→ Work task:
Whenever "contains" appears in a line, please copy that line from the data.

++++ Excerpted records

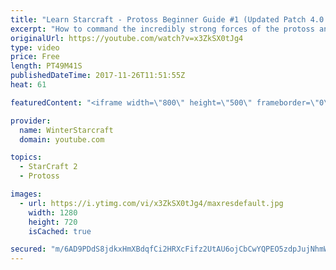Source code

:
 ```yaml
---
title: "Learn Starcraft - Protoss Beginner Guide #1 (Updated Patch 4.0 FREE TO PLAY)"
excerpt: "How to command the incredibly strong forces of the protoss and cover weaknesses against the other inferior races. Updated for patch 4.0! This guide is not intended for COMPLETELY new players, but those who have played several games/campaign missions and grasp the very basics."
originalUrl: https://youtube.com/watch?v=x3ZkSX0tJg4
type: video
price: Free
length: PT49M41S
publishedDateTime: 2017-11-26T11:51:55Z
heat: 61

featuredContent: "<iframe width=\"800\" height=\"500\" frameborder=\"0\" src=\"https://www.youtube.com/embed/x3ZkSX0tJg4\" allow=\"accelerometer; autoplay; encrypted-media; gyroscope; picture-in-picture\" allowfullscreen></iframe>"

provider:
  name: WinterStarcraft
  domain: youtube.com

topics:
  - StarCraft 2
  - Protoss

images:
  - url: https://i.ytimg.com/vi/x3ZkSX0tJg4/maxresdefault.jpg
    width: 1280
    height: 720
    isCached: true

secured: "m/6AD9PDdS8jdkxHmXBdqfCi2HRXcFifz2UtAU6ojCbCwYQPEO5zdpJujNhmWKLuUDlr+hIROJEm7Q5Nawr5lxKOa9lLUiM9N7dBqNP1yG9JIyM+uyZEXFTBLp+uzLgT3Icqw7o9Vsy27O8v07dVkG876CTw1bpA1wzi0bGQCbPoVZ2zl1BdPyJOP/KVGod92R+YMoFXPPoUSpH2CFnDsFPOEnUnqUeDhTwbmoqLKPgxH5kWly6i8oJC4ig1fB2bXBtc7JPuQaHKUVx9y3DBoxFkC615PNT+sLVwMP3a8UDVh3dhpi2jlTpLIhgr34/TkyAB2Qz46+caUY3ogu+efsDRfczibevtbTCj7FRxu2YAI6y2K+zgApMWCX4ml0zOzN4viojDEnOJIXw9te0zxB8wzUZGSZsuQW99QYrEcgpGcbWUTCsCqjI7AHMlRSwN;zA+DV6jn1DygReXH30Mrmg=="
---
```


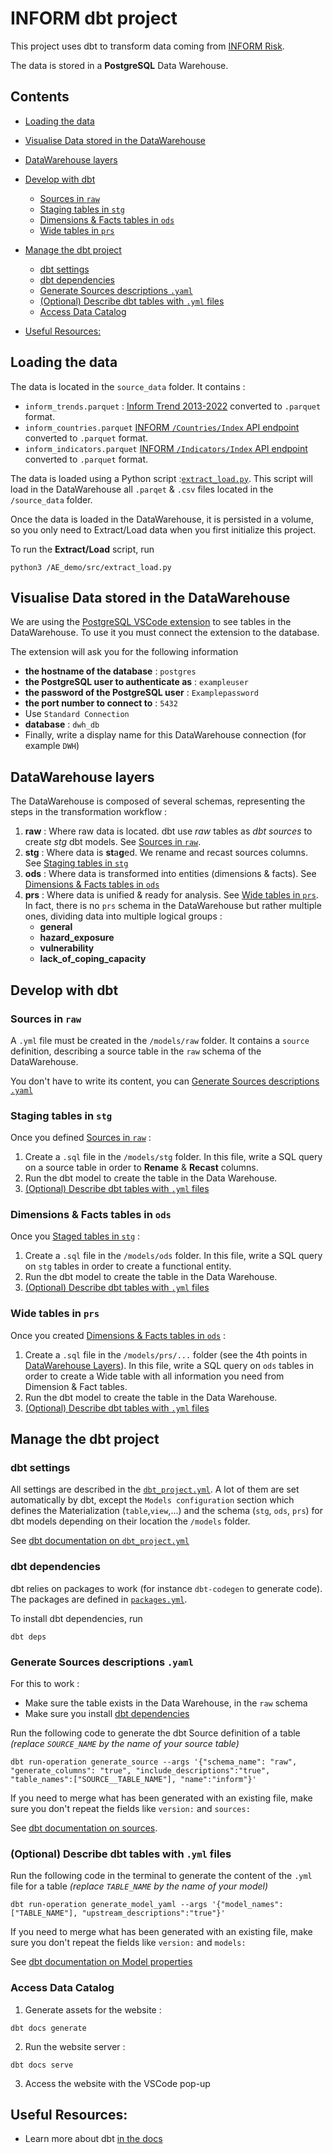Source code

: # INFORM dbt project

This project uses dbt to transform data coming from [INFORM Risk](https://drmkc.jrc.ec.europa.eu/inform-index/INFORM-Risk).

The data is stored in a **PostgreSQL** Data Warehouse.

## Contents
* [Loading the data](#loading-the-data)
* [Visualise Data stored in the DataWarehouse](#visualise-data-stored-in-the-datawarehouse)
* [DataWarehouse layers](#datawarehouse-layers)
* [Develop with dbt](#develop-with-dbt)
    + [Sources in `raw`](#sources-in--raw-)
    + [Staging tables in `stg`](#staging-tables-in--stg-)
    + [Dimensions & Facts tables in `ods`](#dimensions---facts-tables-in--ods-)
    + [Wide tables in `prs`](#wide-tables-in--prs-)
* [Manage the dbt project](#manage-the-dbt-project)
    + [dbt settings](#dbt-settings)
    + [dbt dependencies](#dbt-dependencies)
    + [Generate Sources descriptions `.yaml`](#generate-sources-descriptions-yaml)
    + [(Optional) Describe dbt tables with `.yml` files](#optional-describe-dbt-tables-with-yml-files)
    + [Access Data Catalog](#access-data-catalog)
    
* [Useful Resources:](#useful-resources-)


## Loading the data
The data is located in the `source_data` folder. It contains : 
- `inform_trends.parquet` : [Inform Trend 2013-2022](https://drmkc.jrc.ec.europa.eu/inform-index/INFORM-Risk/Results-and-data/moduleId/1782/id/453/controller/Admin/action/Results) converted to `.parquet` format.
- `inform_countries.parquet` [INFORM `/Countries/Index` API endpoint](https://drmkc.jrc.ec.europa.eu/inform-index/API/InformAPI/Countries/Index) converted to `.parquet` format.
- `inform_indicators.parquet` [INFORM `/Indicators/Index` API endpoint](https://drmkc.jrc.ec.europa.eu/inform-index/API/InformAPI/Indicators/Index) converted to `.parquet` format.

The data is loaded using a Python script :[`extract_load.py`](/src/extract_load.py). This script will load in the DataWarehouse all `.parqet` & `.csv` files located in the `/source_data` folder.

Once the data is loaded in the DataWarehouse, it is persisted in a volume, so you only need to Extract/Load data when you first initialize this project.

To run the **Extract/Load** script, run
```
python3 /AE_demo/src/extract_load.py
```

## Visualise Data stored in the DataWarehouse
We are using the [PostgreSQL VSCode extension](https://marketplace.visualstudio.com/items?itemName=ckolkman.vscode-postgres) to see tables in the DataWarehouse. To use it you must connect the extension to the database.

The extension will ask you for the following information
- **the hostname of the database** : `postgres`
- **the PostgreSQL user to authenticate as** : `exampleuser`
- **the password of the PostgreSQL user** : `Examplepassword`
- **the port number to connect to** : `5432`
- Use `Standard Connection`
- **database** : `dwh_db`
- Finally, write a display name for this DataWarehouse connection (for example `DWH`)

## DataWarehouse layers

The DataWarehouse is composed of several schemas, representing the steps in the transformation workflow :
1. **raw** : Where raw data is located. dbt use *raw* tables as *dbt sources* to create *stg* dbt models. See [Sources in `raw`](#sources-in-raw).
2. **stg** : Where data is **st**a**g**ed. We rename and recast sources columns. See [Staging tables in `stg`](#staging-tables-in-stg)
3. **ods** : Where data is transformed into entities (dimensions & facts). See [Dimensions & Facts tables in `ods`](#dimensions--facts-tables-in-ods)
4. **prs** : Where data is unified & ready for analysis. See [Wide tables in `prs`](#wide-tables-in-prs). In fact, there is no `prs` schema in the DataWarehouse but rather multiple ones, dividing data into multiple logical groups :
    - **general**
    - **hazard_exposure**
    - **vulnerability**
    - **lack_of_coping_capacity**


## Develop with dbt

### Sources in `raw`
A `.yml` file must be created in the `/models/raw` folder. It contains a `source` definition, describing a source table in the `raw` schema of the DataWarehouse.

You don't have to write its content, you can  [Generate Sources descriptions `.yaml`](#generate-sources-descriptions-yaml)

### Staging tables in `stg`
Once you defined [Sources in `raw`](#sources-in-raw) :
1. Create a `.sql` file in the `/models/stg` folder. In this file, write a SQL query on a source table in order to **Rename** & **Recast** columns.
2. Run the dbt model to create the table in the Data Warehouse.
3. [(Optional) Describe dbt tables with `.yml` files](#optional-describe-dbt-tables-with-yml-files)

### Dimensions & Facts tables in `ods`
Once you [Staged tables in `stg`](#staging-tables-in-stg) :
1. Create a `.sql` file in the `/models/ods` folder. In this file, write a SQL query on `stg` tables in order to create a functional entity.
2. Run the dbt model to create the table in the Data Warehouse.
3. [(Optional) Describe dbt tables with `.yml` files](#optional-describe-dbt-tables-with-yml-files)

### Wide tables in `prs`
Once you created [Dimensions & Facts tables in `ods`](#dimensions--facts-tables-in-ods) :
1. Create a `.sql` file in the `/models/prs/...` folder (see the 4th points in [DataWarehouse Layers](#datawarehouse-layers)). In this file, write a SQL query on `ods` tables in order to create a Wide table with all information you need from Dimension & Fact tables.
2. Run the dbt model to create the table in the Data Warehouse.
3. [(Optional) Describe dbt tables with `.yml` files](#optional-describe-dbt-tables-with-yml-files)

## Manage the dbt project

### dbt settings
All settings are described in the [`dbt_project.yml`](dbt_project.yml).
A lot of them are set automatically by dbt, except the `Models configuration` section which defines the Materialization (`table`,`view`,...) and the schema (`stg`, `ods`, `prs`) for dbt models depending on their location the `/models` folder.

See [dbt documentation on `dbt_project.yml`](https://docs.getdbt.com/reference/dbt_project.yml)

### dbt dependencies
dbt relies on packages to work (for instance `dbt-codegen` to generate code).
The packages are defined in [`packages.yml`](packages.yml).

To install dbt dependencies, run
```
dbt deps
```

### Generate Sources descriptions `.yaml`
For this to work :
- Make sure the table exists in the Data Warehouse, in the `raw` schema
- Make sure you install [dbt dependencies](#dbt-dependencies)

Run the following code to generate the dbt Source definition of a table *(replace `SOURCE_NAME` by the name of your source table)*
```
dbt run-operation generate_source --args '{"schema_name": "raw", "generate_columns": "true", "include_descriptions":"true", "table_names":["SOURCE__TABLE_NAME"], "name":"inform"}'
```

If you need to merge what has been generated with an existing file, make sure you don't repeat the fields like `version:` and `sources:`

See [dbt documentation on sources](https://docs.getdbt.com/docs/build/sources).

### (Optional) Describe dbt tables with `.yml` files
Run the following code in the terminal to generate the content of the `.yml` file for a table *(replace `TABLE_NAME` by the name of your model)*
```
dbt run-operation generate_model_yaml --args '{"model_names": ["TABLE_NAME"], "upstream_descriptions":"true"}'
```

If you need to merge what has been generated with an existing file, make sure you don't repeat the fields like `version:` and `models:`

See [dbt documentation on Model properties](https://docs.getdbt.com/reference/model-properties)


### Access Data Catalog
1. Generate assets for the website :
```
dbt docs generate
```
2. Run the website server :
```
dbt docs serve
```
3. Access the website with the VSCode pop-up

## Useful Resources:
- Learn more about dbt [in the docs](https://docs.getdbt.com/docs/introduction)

++++++++

→ Written response:
The data is located in the `source_data` folder. It contains : 
A `.yml` file must be created in the `/models/raw` folder. It contains a `source` definition, describing a source table in the `raw` schema of the DataWarehouse.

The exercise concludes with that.